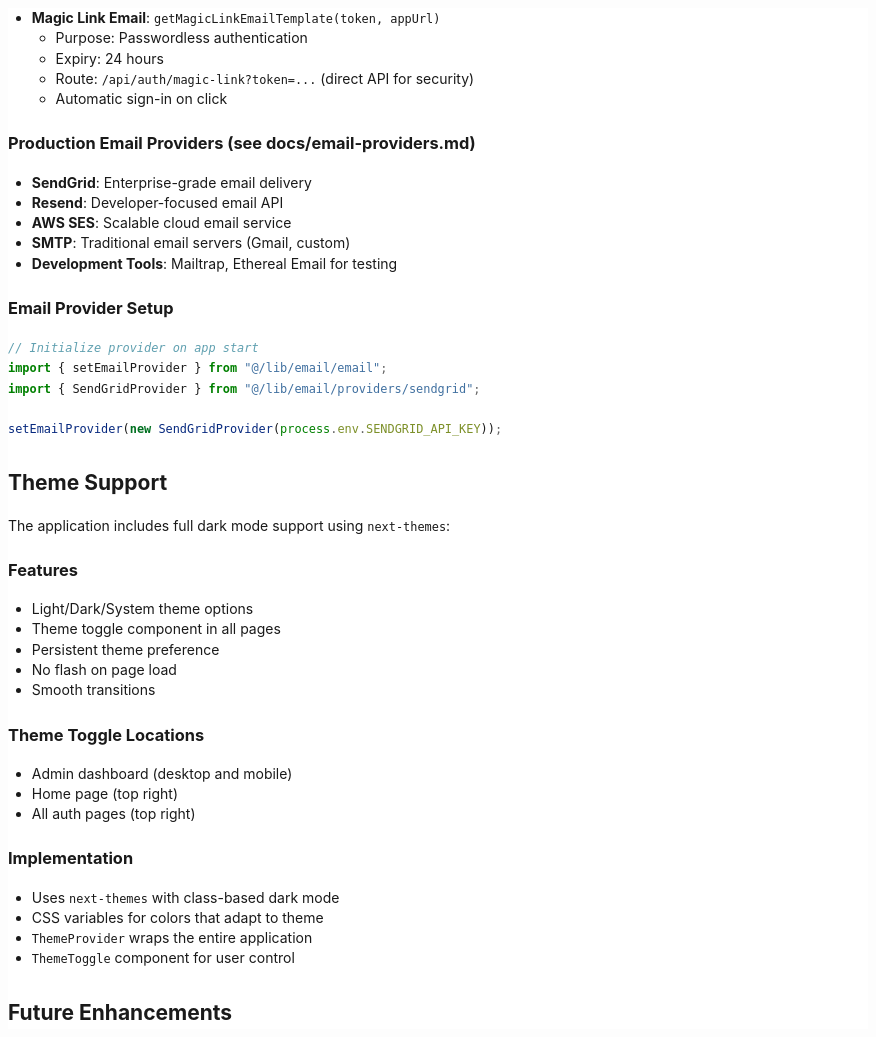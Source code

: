 - **Magic Link Email**: `getMagicLinkEmailTemplate(token, appUrl)`
  - Purpose: Passwordless authentication
  - Expiry: 24 hours
  - Route: `/api/auth/magic-link?token=...` (direct API for security)
  - Automatic sign-in on click

### Production Email Providers (see docs/email-providers.md)

- **SendGrid**: Enterprise-grade email delivery
- **Resend**: Developer-focused email API
- **AWS SES**: Scalable cloud email service
- **SMTP**: Traditional email servers (Gmail, custom)
- **Development Tools**: Mailtrap, Ethereal Email for testing

### Email Provider Setup

```typescript
// Initialize provider on app start
import { setEmailProvider } from "@/lib/email/email";
import { SendGridProvider } from "@/lib/email/providers/sendgrid";

setEmailProvider(new SendGridProvider(process.env.SENDGRID_API_KEY));
```

## Theme Support

The application includes full dark mode support using `next-themes`:

### Features

- Light/Dark/System theme options
- Theme toggle component in all pages
- Persistent theme preference
- No flash on page load
- Smooth transitions

### Theme Toggle Locations

- Admin dashboard (desktop and mobile)
- Home page (top right)
- All auth pages (top right)

### Implementation

- Uses `next-themes` with class-based dark mode
- CSS variables for colors that adapt to theme
- `ThemeProvider` wraps the entire application
- `ThemeToggle` component for user control

## Future Enhancements
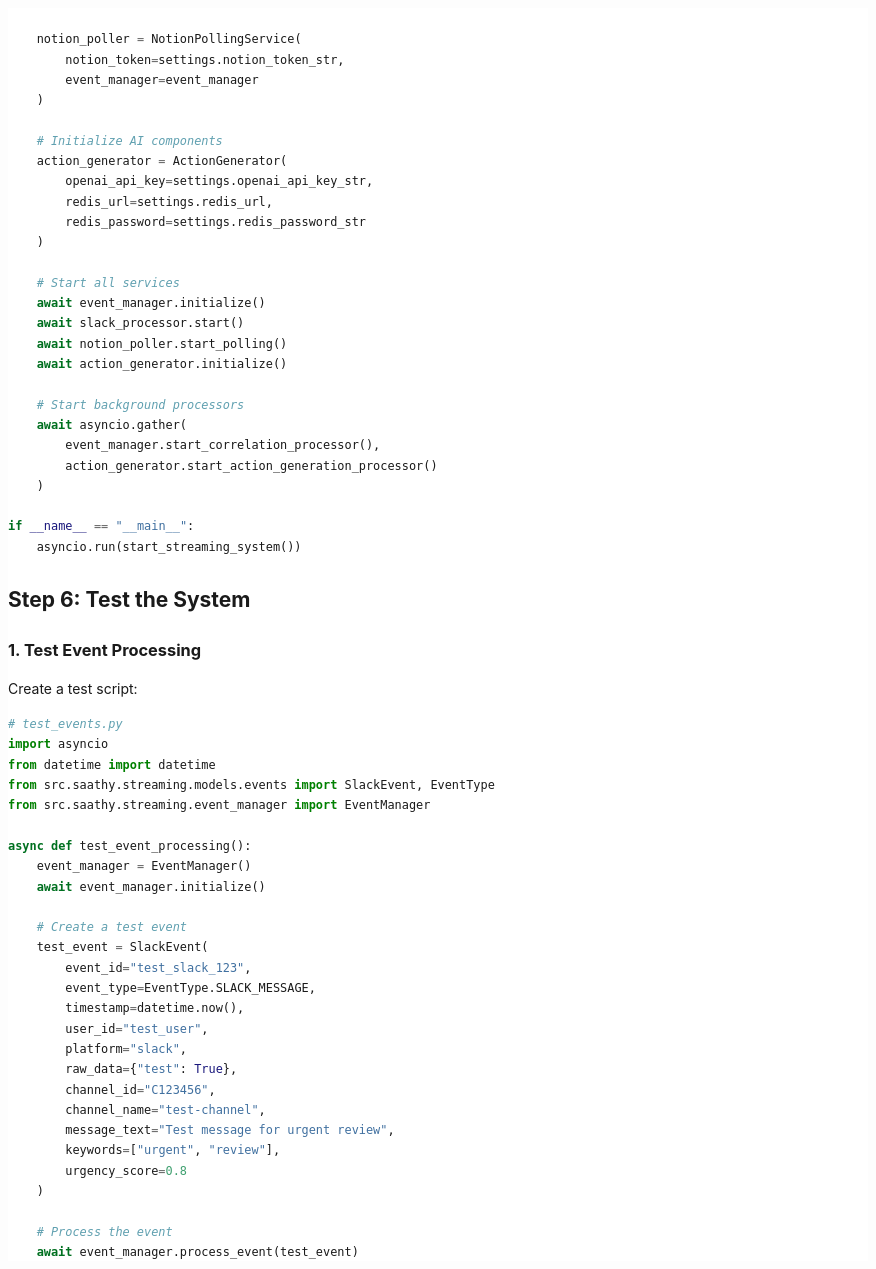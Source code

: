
 ```python
    
    notion_poller = NotionPollingService(
        notion_token=settings.notion_token_str,
        event_manager=event_manager
    )
    
    # Initialize AI components
    action_generator = ActionGenerator(
        openai_api_key=settings.openai_api_key_str,
        redis_url=settings.redis_url,
        redis_password=settings.redis_password_str
    )
    
    # Start all services
    await event_manager.initialize()
    await slack_processor.start()
    await notion_poller.start_polling()
    await action_generator.initialize()
    
    # Start background processors
    await asyncio.gather(
        event_manager.start_correlation_processor(),
        action_generator.start_action_generation_processor()
    )

if __name__ == "__main__":
    asyncio.run(start_streaming_system())
```

## Step 6: Test the System

### 1. Test Event Processing

Create a test script:

```python
# test_events.py
import asyncio
from datetime import datetime
from src.saathy.streaming.models.events import SlackEvent, EventType
from src.saathy.streaming.event_manager import EventManager

async def test_event_processing():
    event_manager = EventManager()
    await event_manager.initialize()
    
    # Create a test event
    test_event = SlackEvent(
        event_id="test_slack_123",
        event_type=EventType.SLACK_MESSAGE,
        timestamp=datetime.now(),
        user_id="test_user",
        platform="slack",
        raw_data={"test": True},
        channel_id="C123456",
        channel_name="test-channel",
        message_text="Test message for urgent review",
        keywords=["urgent", "review"],
        urgency_score=0.8
    )
    
    # Process the event
    await event_manager.process_event(test_event)
```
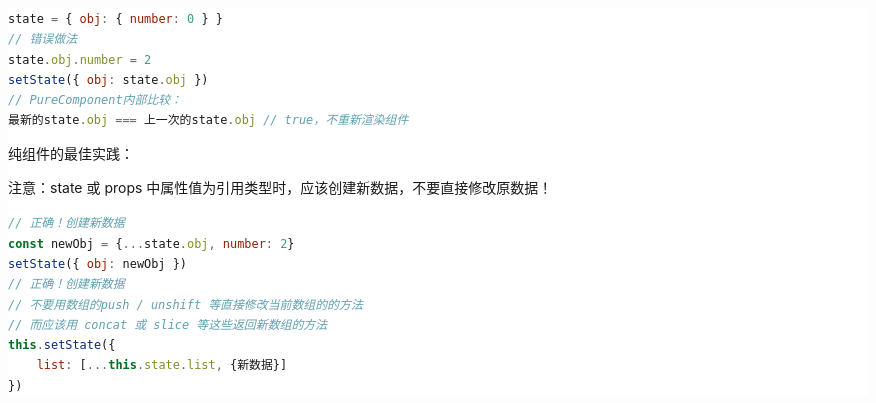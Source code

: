 

```js
state = { obj: { number: 0 } }
// 错误做法
state.obj.number = 2
setState({ obj: state.obj })
// PureComponent内部比较：
最新的state.obj === 上一次的state.obj // true，不重新渲染组件
```

纯组件的最佳实践：

 注意：state 或 props 中属性值为引用类型时，应该创建新数据，不要直接修改原数据！

```js
// 正确！创建新数据
const newObj = {...state.obj, number: 2}
setState({ obj: newObj })
// 正确！创建新数据
// 不要用数组的push / unshift 等直接修改当前数组的的方法
// 而应该用 concat 或 slice 等这些返回新数组的方法
this.setState({
	list: [...this.state.list, {新数据}]
})

```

○ ○ ○ ○ ○ ○ ○

Transcribe all records verbatim and omit each image.

**ANSWER FOR THIS EXERCISE**.
Source code

: - **Magic Link Email**: `getMagicLinkEmailTemplate(token, appUrl)`
  - Purpose: Passwordless authentication
  - Expiry: 24 hours
  - Route: `/api/auth/magic-link?token=...` (direct API for security)
  - Automatic sign-in on click

### Production Email Providers (see docs/email-providers.md)

- **SendGrid**: Enterprise-grade email delivery
- **Resend**: Developer-focused email API
- **AWS SES**: Scalable cloud email service
- **SMTP**: Traditional email servers (Gmail, custom)
- **Development Tools**: Mailtrap, Ethereal Email for testing

### Email Provider Setup

```typescript
// Initialize provider on app start
import { setEmailProvider } from "@/lib/email/email";
import { SendGridProvider } from "@/lib/email/providers/sendgrid";

setEmailProvider(new SendGridProvider(process.env.SENDGRID_API_KEY));
```

## Theme Support

The application includes full dark mode support using `next-themes`:

### Features

- Light/Dark/System theme options
- Theme toggle component in all pages
- Persistent theme preference
- No flash on page load
- Smooth transitions

### Theme Toggle Locations

- Admin dashboard (desktop and mobile)
- Home page (top right)
- All auth pages (top right)

### Implementation

- Uses `next-themes` with class-based dark mode
- CSS variables for colors that adapt to theme
- `ThemeProvider` wraps the entire application
- `ThemeToggle` component for user control

## Future Enhancements
Source code

:
 ```python
    
    notion_poller = NotionPollingService(
        notion_token=settings.notion_token_str,
        event_manager=event_manager
    )
    
    # Initialize AI components
    action_generator = ActionGenerator(
        openai_api_key=settings.openai_api_key_str,
        redis_url=settings.redis_url,
        redis_password=settings.redis_password_str
    )
    
    # Start all services
    await event_manager.initialize()
    await slack_processor.start()
    await notion_poller.start_polling()
    await action_generator.initialize()
    
    # Start background processors
    await asyncio.gather(
        event_manager.start_correlation_processor(),
        action_generator.start_action_generation_processor()
    )

if __name__ == "__main__":
    asyncio.run(start_streaming_system())
```

## Step 6: Test the System

### 1. Test Event Processing

Create a test script:

```python
# test_events.py
import asyncio
from datetime import datetime
from src.saathy.streaming.models.events import SlackEvent, EventType
from src.saathy.streaming.event_manager import EventManager

async def test_event_processing():
    event_manager = EventManager()
    await event_manager.initialize()
    
    # Create a test event
    test_event = SlackEvent(
        event_id="test_slack_123",
        event_type=EventType.SLACK_MESSAGE,
        timestamp=datetime.now(),
        user_id="test_user",
        platform="slack",
        raw_data={"test": True},
        channel_id="C123456",
        channel_name="test-channel",
        message_text="Test message for urgent review",
        keywords=["urgent", "review"],
        urgency_score=0.8
    )
    
    # Process the event
    await event_manager.process_event(test_event)
```
Source code

: 

```js
state = { obj: { number: 0 } }
// 错误做法
state.obj.number = 2
setState({ obj: state.obj })
// PureComponent内部比较：
最新的state.obj === 上一次的state.obj // true，不重新渲染组件
```

纯组件的最佳实践：

 注意：state 或 props 中属性值为引用类型时，应该创建新数据，不要直接修改原数据！

```js
// 正确！创建新数据
const newObj = {...state.obj, number: 2}
setState({ obj: newObj })
// 正确！创建新数据
// 不要用数组的push / unshift 等直接修改当前数组的的方法
// 而应该用 concat 或 slice 等这些返回新数组的方法
this.setState({
	list: [...this.state.list, {新数据}]
})

```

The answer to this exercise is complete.